• **Work instruction**:
Reproduce every entry precisely as written.
------ Source material ------
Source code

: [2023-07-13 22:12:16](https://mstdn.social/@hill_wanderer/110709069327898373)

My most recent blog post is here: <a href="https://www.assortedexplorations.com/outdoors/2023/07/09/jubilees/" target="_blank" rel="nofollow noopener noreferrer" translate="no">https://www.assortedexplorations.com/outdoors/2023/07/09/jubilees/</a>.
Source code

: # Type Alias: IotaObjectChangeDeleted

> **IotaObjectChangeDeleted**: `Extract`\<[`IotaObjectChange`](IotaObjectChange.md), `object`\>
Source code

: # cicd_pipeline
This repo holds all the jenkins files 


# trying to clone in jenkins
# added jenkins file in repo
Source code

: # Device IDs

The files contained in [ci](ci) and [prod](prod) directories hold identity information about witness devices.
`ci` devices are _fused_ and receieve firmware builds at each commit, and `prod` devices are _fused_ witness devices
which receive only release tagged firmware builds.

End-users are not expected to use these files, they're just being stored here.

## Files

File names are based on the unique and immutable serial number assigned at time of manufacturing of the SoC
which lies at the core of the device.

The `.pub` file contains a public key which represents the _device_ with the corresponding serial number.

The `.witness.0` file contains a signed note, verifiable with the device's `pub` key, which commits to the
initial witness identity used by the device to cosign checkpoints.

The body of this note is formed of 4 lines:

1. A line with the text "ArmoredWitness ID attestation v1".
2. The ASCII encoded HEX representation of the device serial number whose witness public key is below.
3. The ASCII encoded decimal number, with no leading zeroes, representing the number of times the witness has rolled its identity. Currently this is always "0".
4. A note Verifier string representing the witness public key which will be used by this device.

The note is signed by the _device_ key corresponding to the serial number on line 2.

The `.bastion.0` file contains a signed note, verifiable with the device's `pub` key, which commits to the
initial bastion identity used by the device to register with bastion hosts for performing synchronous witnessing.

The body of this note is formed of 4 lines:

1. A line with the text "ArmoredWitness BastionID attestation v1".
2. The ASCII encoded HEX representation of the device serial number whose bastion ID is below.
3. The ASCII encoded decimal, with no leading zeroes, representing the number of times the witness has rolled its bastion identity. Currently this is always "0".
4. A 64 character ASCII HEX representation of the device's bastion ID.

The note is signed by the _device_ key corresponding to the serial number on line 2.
------
• **Task result**:
Source code

: [2023-07-13 22:12:16](https://mstdn.social/@hill_wanderer/110709069327898373)

My most recent blog post is here: <a href="https://www.assortedexplorations.com/outdoors/2023/07/09/jubilees/" target="_blank" rel="nofollow noopener noreferrer" translate="no">https://www.assortedexplorations.com/outdoors/2023/07/09/jubilees/</a>.
Source code

: # Type Alias: IotaObjectChangeDeleted

> **IotaObjectChangeDeleted**: `Extract`\<[`IotaObjectChange`](IotaObjectChange.md), `object`\>
Source code

: # cicd_pipeline
This repo holds all the jenkins files 


# trying to clone in jenkins
# added jenkins file in repo
Source code

: # Device IDs

The files contained in [ci](ci) and [prod](prod) directories hold identity information about witness devices.
`ci` devices are _fused_ and receieve firmware builds at each commit, and `prod` devices are _fused_ witness devices
which receive only release tagged firmware builds.

End-users are not expected to use these files, they're just being stored here.

## Files

File names are based on the unique and immutable serial number assigned at time of manufacturing of the SoC
which lies at the core of the device.

The `.pub` file contains a public key which represents the _device_ with the corresponding serial number.

The `.witness.0` file contains a signed note, verifiable with the device's `pub` key, which commits to the
initial witness identity used by the device to cosign checkpoints.

The body of this note is formed of 4 lines:

1. A line with the text "ArmoredWitness ID attestation v1".
2. The ASCII encoded HEX representation of the device serial number whose witness public key is below.
3. The ASCII encoded decimal number, with no leading zeroes, representing the number of times the witness has rolled its identity. Currently this is always "0".
4. A note Verifier string representing the witness public key which will be used by this device.

The note is signed by the _device_ key corresponding to the serial number on line 2.

The `.bastion.0` file contains a signed note, verifiable with the device's `pub` key, which commits to the
initial bastion identity used by the device to register with bastion hosts for performing synchronous witnessing.

The body of this note is formed of 4 lines:

1. A line with the text "ArmoredWitness BastionID attestation v1".
2. The ASCII encoded HEX representation of the device serial number whose bastion ID is below.
3. The ASCII encoded decimal, with no leading zeroes, representing the number of times the witness has rolled its bastion identity. Currently this is always "0".
4. A 64 character ASCII HEX representation of the device's bastion ID.

The note is signed by the _device_ key corresponding to the serial number on line 2.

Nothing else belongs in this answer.